Invoking Article 44, as the section in the interim constitution is known, would give Prayuth the power to issue any order deemed necessary “to strengthen public unity and harmony” and to suppress any act that “undermines public peace and order”.
“I have asked for the king’s permission to lift martial law. The power is now with His Majesty,” Prayuth told reporters Tuesday.
The king is almost certain to rubber-stamp the request.
By handing broad powers to the head of the National Council for Peace and Order — as the junta is officially known — the new rules would be “much worse than martial law” which at least includes some checks and balances, said Sunai Phasuk, a senior researcher at Human Rights Watch in Bangkok.
The Thai military imposed martial law in May last year after months of street protests.
Shortly afterwards, it seized power from the democratically elected prime minister, Yingluck Shinawatra, and her government.

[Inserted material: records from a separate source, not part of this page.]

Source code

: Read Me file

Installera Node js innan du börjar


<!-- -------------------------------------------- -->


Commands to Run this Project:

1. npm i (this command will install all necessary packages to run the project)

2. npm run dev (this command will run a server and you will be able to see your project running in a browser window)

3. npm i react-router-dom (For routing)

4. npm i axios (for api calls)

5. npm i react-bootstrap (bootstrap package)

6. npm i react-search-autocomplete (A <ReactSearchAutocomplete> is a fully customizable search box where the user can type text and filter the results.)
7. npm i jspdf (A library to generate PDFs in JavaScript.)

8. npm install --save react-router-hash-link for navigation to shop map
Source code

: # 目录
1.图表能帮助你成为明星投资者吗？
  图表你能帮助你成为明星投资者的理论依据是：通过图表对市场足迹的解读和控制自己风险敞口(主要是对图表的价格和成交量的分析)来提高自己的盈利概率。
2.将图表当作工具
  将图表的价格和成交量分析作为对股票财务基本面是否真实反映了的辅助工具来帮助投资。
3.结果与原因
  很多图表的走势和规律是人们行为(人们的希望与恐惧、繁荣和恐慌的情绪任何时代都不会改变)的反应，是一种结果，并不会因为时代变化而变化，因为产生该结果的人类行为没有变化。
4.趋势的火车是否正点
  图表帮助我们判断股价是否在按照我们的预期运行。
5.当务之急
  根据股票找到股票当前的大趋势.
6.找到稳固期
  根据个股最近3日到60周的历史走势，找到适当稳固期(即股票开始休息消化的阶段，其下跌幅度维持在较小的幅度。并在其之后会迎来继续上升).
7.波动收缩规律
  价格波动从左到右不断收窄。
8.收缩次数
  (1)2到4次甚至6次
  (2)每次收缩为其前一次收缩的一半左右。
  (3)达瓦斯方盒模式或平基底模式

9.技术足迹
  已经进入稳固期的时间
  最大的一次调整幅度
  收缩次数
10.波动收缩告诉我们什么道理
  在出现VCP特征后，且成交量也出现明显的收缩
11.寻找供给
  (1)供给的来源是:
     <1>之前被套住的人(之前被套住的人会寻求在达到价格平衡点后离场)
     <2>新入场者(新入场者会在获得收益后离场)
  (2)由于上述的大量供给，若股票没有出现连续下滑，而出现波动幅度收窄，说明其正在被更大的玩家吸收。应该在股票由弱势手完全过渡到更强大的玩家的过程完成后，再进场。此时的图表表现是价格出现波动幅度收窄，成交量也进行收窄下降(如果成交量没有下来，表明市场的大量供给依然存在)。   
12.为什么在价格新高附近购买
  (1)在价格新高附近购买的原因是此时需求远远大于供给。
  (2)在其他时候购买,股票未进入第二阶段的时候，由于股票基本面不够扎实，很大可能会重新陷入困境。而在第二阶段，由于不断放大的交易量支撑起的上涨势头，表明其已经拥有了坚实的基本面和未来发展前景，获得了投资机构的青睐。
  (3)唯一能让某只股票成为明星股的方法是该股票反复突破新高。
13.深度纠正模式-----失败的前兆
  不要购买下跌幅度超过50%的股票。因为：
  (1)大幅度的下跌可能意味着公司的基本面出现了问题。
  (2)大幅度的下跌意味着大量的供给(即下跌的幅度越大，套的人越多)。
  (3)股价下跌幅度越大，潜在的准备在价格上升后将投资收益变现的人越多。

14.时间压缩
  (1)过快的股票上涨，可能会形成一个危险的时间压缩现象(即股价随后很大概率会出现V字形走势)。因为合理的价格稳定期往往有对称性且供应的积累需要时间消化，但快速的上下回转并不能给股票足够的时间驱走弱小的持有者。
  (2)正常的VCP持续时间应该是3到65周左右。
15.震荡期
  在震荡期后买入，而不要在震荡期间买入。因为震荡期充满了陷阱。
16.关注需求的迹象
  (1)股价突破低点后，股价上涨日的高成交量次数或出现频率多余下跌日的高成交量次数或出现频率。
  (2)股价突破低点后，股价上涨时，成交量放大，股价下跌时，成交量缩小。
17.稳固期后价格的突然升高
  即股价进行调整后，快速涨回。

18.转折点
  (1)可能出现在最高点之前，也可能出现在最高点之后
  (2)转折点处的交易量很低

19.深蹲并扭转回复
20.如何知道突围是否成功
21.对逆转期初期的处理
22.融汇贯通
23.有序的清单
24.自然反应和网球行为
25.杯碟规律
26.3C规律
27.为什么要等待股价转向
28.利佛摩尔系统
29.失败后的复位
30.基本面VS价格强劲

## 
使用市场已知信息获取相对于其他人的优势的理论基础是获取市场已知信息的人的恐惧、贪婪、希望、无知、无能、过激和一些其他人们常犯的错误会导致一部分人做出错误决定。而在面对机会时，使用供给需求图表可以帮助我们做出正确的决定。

Western allies, led by the United States, have repeatedly expressed concerns about the use of martial law and the junta’s general suppression of both political dissent and the media.
Tourism operators and businesses have been urging an end to the instability that they say is scaring off visitors and investors.
Maj. Gen. Sunsern Kaewkumnerd, a spokesman for the junta, said that the change is needed because “foreign countries are concerned over our use of martial law”.